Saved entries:
•••••
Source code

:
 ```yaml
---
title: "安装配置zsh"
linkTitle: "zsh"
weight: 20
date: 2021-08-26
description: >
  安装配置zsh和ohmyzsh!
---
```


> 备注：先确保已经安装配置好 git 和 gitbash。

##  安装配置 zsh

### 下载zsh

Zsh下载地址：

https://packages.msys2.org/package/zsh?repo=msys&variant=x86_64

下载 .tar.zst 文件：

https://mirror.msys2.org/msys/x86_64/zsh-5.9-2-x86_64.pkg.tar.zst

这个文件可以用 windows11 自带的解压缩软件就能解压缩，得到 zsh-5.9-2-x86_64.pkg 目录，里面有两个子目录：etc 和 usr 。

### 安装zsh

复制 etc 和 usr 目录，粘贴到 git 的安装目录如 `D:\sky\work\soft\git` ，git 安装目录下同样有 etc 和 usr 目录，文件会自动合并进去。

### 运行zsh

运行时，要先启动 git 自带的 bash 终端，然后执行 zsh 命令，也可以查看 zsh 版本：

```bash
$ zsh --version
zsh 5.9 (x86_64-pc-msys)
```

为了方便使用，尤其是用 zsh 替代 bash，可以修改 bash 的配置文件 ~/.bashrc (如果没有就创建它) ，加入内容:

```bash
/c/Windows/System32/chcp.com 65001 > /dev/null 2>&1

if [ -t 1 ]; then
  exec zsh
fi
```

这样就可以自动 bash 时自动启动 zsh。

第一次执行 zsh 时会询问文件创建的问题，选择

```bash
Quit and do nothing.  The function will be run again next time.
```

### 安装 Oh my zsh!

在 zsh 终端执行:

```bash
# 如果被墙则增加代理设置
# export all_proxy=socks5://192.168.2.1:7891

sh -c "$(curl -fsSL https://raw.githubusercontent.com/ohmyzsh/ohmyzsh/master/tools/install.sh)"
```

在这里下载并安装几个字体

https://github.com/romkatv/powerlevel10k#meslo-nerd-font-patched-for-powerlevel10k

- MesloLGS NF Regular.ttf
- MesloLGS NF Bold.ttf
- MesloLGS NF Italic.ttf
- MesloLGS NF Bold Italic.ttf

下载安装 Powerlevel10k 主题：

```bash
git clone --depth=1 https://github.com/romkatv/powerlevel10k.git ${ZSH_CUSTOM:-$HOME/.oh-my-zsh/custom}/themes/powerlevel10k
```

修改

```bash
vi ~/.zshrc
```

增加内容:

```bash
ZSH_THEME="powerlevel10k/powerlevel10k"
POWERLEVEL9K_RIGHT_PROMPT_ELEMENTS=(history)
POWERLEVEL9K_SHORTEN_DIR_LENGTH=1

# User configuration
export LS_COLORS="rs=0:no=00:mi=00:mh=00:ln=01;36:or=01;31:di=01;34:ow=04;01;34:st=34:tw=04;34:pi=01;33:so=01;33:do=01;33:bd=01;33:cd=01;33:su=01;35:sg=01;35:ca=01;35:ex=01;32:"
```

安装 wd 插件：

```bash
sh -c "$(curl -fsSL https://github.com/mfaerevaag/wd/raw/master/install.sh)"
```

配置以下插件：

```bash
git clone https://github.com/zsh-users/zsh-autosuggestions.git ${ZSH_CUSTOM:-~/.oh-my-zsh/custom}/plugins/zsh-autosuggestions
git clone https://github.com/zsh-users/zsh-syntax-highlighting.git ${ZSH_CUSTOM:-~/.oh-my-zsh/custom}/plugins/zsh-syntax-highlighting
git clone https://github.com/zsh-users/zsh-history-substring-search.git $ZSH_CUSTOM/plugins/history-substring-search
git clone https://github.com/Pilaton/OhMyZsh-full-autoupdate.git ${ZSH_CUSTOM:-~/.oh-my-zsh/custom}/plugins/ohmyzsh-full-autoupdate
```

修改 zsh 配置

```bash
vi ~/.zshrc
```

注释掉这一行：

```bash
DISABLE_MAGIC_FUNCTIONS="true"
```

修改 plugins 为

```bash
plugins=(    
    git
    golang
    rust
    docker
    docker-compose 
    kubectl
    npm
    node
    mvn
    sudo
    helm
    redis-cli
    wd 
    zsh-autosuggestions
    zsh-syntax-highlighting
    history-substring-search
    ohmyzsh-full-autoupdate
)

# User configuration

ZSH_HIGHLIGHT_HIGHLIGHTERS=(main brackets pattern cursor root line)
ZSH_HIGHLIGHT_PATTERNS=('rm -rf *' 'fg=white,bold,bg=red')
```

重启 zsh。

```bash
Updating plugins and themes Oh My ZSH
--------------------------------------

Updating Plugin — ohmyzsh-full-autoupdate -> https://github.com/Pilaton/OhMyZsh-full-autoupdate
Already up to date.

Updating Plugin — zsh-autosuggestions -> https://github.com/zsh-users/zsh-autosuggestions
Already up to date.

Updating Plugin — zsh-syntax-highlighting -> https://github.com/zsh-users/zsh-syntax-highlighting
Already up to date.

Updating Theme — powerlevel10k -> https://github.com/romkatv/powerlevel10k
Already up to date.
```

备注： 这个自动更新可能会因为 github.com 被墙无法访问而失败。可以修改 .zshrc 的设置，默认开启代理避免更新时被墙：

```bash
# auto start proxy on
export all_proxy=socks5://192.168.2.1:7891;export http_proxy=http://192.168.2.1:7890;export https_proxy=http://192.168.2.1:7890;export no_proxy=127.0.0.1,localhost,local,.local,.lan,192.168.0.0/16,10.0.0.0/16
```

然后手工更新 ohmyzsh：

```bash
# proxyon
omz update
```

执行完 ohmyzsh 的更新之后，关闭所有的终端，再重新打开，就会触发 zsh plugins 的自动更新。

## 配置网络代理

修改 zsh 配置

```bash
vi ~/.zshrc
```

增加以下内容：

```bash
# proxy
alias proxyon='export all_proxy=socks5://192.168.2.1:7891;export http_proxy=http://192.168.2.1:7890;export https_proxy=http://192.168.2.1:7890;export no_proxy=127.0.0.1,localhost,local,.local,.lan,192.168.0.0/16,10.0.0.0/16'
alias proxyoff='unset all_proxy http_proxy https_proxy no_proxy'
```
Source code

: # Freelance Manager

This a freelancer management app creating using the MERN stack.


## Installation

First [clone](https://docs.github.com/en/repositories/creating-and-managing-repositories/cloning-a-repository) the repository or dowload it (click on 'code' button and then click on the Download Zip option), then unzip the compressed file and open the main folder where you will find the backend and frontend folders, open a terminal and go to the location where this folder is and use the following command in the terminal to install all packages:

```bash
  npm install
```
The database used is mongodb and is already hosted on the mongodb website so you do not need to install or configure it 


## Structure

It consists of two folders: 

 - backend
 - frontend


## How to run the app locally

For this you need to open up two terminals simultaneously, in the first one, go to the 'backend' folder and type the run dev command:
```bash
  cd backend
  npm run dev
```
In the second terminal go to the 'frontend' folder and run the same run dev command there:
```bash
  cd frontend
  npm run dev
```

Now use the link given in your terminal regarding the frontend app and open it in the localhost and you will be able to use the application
•••••
Only lines holding the string "Pilaton" are wanted; gather each one from the entries above.

git clone https://github.com/Pilaton/OhMyZsh-full-autoupdate.git ${ZSH_CUSTOM:-~/.oh-my-zsh/custom}/plugins/ohmyzsh-full-autoupdate
Updating Plugin — ohmyzsh-full-autoupdate -> https://github.com/Pilaton/OhMyZsh-full-autoupdate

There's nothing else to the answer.